WHAT TO DO — Which lines of the data below include the string "next"? Return each of them.

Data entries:
════════

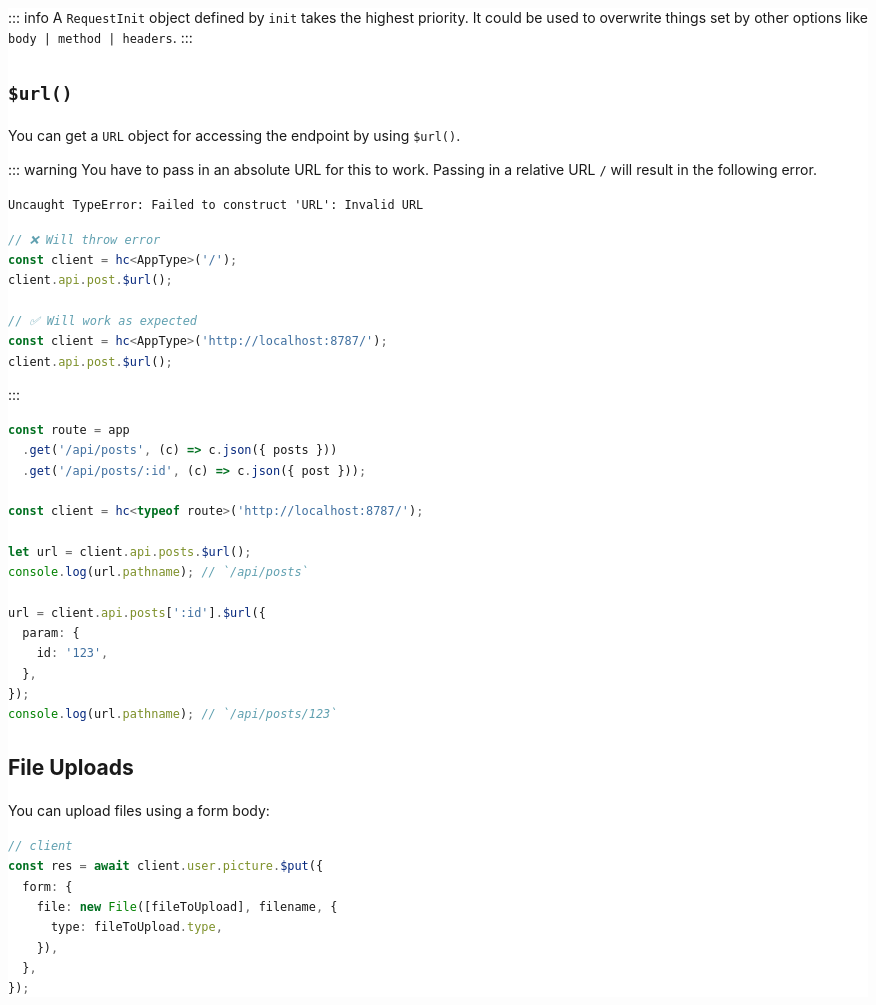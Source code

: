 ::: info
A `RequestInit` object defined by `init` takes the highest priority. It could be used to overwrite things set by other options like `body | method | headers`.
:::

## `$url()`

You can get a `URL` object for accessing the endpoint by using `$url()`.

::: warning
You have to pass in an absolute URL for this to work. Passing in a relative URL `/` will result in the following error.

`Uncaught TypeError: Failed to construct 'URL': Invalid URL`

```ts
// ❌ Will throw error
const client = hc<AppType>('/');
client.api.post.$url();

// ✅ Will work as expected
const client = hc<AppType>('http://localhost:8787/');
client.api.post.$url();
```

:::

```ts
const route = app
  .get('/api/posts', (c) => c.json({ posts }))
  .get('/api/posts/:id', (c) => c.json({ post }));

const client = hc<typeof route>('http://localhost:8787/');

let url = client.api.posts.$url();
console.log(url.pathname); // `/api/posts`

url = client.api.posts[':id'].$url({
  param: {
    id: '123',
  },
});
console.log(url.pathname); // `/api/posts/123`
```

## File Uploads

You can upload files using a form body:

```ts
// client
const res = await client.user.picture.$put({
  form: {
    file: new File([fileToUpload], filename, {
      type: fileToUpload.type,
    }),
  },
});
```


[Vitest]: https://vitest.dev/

════════

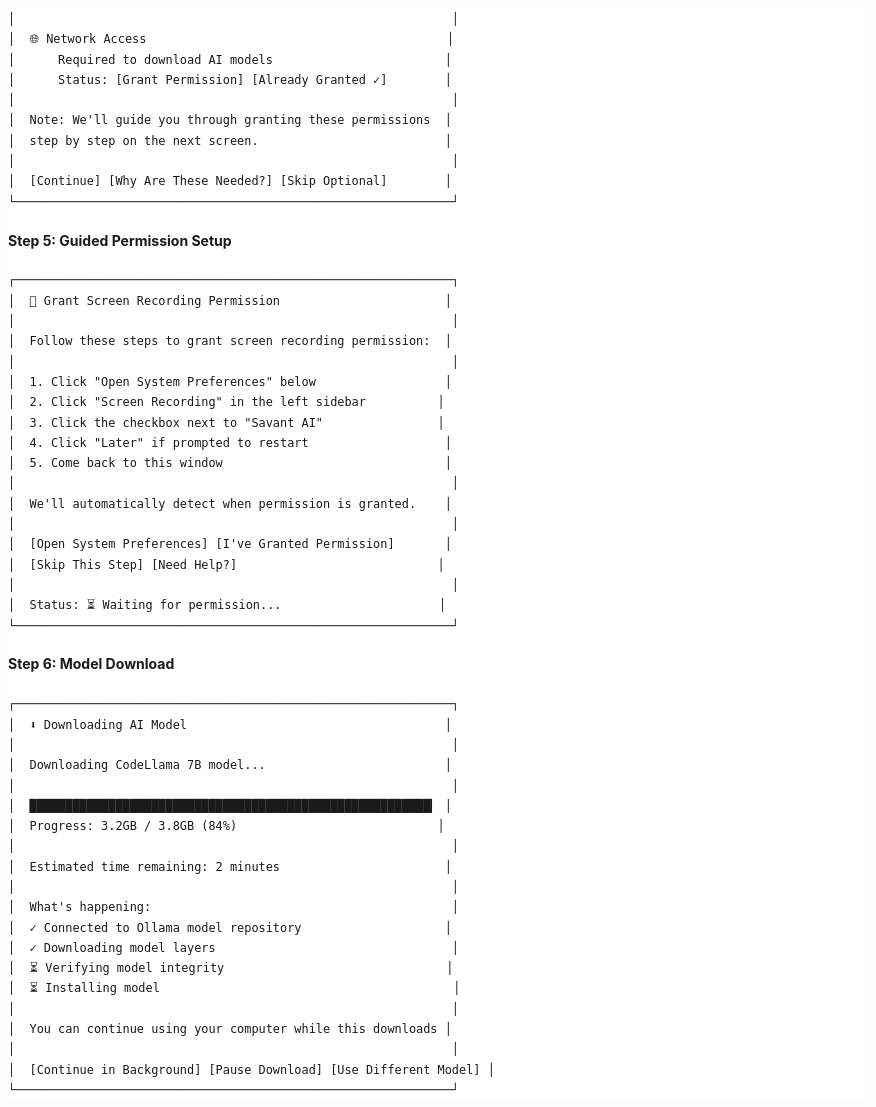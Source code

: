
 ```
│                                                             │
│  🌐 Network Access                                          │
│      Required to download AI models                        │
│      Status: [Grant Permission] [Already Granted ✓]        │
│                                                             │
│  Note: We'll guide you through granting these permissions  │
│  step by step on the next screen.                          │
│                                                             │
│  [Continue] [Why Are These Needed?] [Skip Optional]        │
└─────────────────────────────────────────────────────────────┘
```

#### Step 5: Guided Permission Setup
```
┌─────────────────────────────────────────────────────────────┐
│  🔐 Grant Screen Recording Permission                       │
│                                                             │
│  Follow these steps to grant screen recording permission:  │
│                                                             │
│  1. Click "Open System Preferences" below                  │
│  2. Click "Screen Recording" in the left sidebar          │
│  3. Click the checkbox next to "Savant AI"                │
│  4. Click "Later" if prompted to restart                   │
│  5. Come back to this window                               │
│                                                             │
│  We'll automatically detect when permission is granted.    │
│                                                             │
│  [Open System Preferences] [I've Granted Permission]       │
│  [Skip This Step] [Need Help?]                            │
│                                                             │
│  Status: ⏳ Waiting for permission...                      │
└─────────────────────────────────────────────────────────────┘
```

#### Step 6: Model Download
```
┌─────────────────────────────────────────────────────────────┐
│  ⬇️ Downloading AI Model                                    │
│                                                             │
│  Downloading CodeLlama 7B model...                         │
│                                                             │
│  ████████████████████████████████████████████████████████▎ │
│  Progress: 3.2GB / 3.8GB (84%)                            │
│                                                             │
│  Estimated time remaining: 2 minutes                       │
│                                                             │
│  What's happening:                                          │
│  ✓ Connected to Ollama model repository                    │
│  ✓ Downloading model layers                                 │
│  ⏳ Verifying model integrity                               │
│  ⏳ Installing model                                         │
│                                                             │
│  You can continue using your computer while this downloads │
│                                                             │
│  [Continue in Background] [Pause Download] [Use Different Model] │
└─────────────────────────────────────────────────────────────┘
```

════════

ANSWER BELOW —
│  step by step on the next screen.                          │
│  3. Click the checkbox next to "Savant AI"                │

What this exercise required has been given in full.